Abendblatt-Redakteur Tino Lange, 34, erfand mit “Niveaulimbo“ das Jugendwort des Jahres 2010. Im Jahr 2000.
Wacken Open Air im Sommer 2000. Wir stehen mittags dort, wo man bei einem Rockfestival nach reichlichem Genuss von Bier (aus der Dose) und Texas-Bohneneintopf (auch aus der Dose) nun mal steht: in der langen Schlange vor den mobilen Toilettenhäusern. Ein Freund wird langsam, aber sicher ungeduldig: "Mir reicht das hier. Heute pinkel ich nicht mehr!" Schnell entwickelt sich eine fragwürdige Debatte über Körperfunktionen auf Festivals.
Da wird es auch mir zu bunt. Inspiriert durch einen mit Filzstift aufgemalten Spruch an einem Klohäuschen-Türschlitz ("Vorsicht vor Limbo-Tänzern!") versuche ich das andauernde Unterschreiten der Grenzen des guten Geschmacks - einer Limbotanz-Stange gleich - zu beenden: "Schluss jetzt mit Niveaulimbo!" - es hilft tatsächlich. Und "Niveaulimbo" wird zum Running Gag im Freundeskreis.
Es ist auch ein schönes Wort, wie geschaffen zur Beschreibung von Mallorca-Partys, Privatfernsehen und anderen Gelegenheiten, wo man es mit guten Sitten nicht so genau nimmt. So machte ich auch beruflich reichlich Gebrauch von "Niveaulimbo". Schon am fünften Tag als Praktikant beim Hamburger Abendblatt, am 8. Juni 2001, schummelte ich das Wort ins Blatt.
Und dann immer und immer wieder. Irgendwie muss das Wort die Runde gemacht haben, bis irgendjemand dieses Jahr "Niveaulimbo" zum - hüstel - "Jugendwort des Jahres" des Langenscheidt-Verlags vorschlug, das die Jury-Abstimmung einstimmig gewann.

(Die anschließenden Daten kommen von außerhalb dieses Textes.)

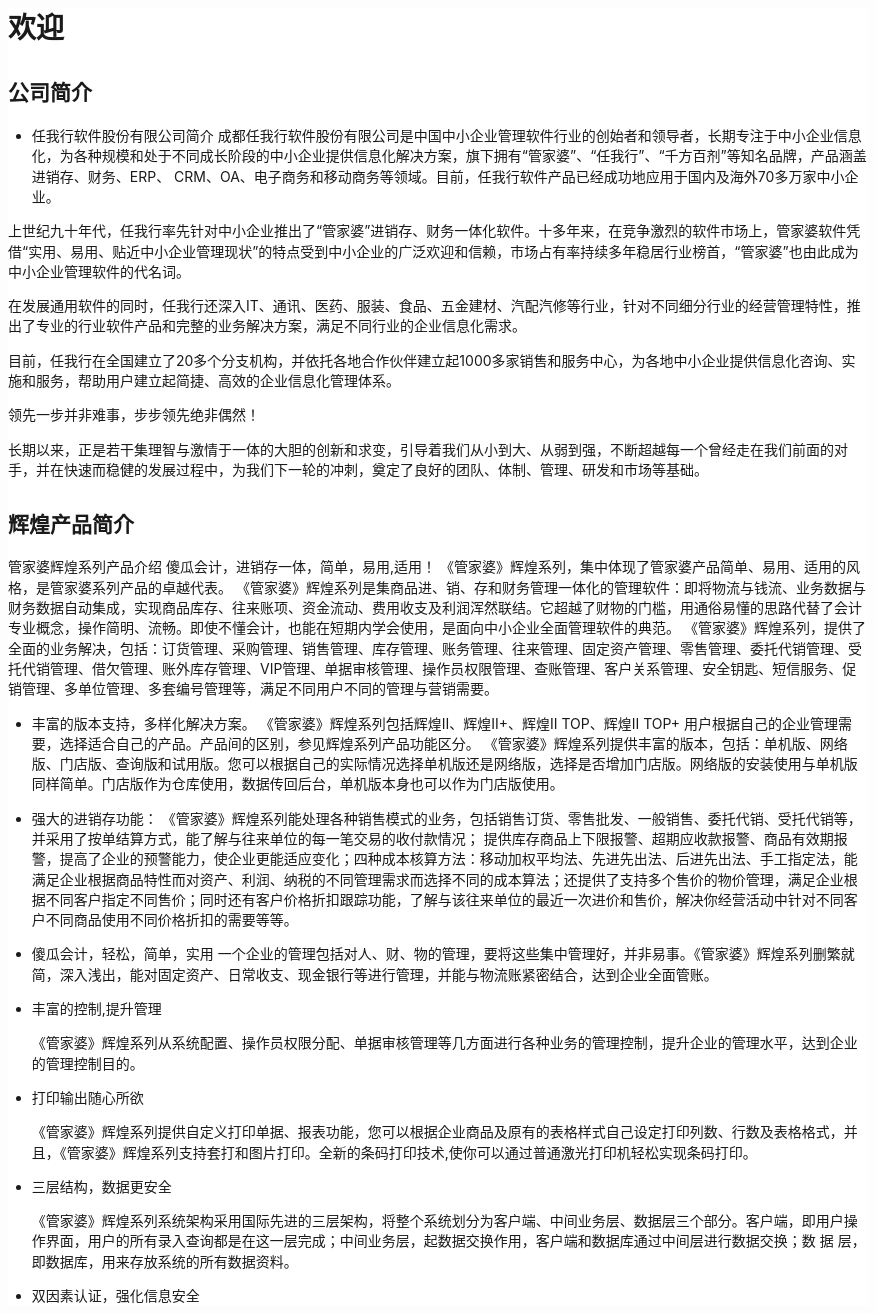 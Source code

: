 # 欢迎 <Badge text="辉煌系列" />
## 公司简介
- 任我行软件股份有限公司简介
成都任我行软件股份有限公司是中国中小企业管理软件行业的创始者和领导者，长期专注于中小企业信息化，为各种规模和处于不同成长阶段的中小企业提供信息化解决方案，旗下拥有“管家婆”、“任我行”、“千方百剂”等知名品牌，产品涵盖进销存、财务、ERP、 CRM、OA、电子商务和移动商务等领域。目前，任我行软件产品已经成功地应用于国内及海外70多万家中小企业。

上世纪九十年代，任我行率先针对中小企业推出了“管家婆”进销存、财务一体化软件。十多年来，在竞争激烈的软件市场上，管家婆软件凭借“实用、易用、贴近中小企业管理现状”的特点受到中小企业的广泛欢迎和信赖，市场占有率持续多年稳居行业榜首，“管家婆”也由此成为中小企业管理软件的代名词。

在发展通用软件的同时，任我行还深入IT、通讯、医药、服装、食品、五金建材、汽配汽修等行业，针对不同细分行业的经营管理特性，推出了专业的行业软件产品和完整的业务解决方案，满足不同行业的企业信息化需求。

目前，任我行在全国建立了20多个分支机构，并依托各地合作伙伴建立起1000多家销售和服务中心，为各地中小企业提供信息化咨询、实施和服务，帮助用户建立起简捷、高效的企业信息化管理体系。

领先一步并非难事，步步领先绝非偶然！

长期以来，正是若干集理智与激情于一体的大胆的创新和求变，引导着我们从小到大、从弱到强，不断超越每一个曾经走在我们前面的对手，并在快速而稳健的发展过程中，为我们下一轮的冲刺，奠定了良好的团队、体制、管理、研发和市场等基础。
## 辉煌产品简介

管家婆辉煌系列产品介绍
傻瓜会计，进销存一体，简单，易用,适用！
《管家婆》辉煌系列，集中体现了管家婆产品简单、易用、适用的风格，是管家婆系列产品的卓越代表。
《管家婆》辉煌系列是集商品进、销、存和财务管理一体化的管理软件：即将物流与钱流、业务数据与财务数据自动集成，实现商品库存、往来账项、资金流动、费用收支及利润浑然联结。它超越了财物的门槛，用通俗易懂的思路代替了会计专业概念，操作简明、流畅。即使不懂会计，也能在短期内学会使用，是面向中小企业全面管理软件的典范。
《管家婆》辉煌系列，提供了全面的业务解决，包括：订货管理、采购管理、销售管理、库存管理、账务管理、往来管理、固定资产管理、零售管理、委托代销管理、受托代销管理、借欠管理、账外库存管理、VIP管理、单据审核管理、操作员权限管理、查账管理、客户关系管理、安全钥匙、短信服务、促销管理、多单位管理、多套编号管理等，满足不同用户不同的管理与营销需要。
- 丰富的版本支持，多样化解决方案。
《管家婆》辉煌系列包括辉煌Ⅱ、辉煌II+、辉煌II TOP、辉煌Ⅱ TOP+ 用户根据自己的企业管理需要，选择适合自己的产品。产品间的区别，参见辉煌系列产品功能区分。
《管家婆》辉煌系列提供丰富的版本，包括：单机版、网络版、门店版、查询版和试用版。您可以根据自己的实际情况选择单机版还是网络版，选择是否增加门店版。网络版的安装使用与单机版同样简单。门店版作为仓库使用，数据传回后台，单机版本身也可以作为门店版使用。
-  强大的进销存功能： 
《管家婆》辉煌系列能处理各种销售模式的业务，包括销售订货、零售批发、一般销售、委托代销、受托代销等，并采用了按单结算方式，能了解与往来单位的每一笔交易的收付款情况； 提供库存商品上下限报警、超期应收款报警、商品有效期报警，提高了企业的预警能力，使企业更能适应变化；四种成本核算方法：移动加权平均法、先进先出法、后进先出法、手工指定法，能满足企业根据商品特性而对资产、利润、纳税的不同管理需求而选择不同的成本算法；还提供了支持多个售价的物价管理，满足企业根据不同客户指定不同售价；同时还有客户价格折扣跟踪功能，了解与该往来单位的最近一次进价和售价，解决你经营活动中针对不同客户不同商品使用不同价格折扣的需要等等。 

-  傻瓜会计，轻松，简单，实用
 一个企业的管理包括对人、财、物的管理，要将这些集中管理好，并非易事。《管家婆》辉煌系列删繁就简，深入浅出，能对固定资产、日常收支、现金银行等进行管理，并能与物流账紧密结合，达到企业全面管账。   

-  丰富的控制,提升管理

   《管家婆》辉煌系列从系统配置、操作员权限分配、单据审核管理等几方面进行各种业务的管理控制，提升企业的管理水平，达到企业的管理控制目的。 

-  打印输出随心所欲 

   《管家婆》辉煌系列提供自定义打印单据、报表功能，您可以根据企业商品及原有的表格样式自己设定打印列数、行数及表格格式，并且，《管家婆》辉煌系列支持套打和图片打印。全新的条码打印技术,使你可以通过普通激光打印机轻松实现条码打印。   

-  三层结构，数据更安全

   《管家婆》辉煌系列系统架构采用国际先进的三层架构，将整个系统划分为客户端、中间业务层、数据层三个部分。客户端，即用户操作界面，用户的所有录入查询都是在这一层完成；中间业务层，起数据交换作用，客户端和数据库通过中间层进行数据交换；数 据 层，即数据库，用来存放系统的所有数据资料。

-  双因素认证，强化信息安全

Die entsprechende Agenturmeldung landete gestern auch hier in der Redaktion und ich konnte natürlich nicht die Klappe halten. "Na dann, schreiben Sie das mal schön auf", sagte der Chef. Als hätte ich das iPad erfunden oder "Die Blechtrommel" geschrieben. Dabei habe ich nur vor zehn Jahren völlig belanglosen Unsinn dahergeredet. Eben: Niveaulimbo.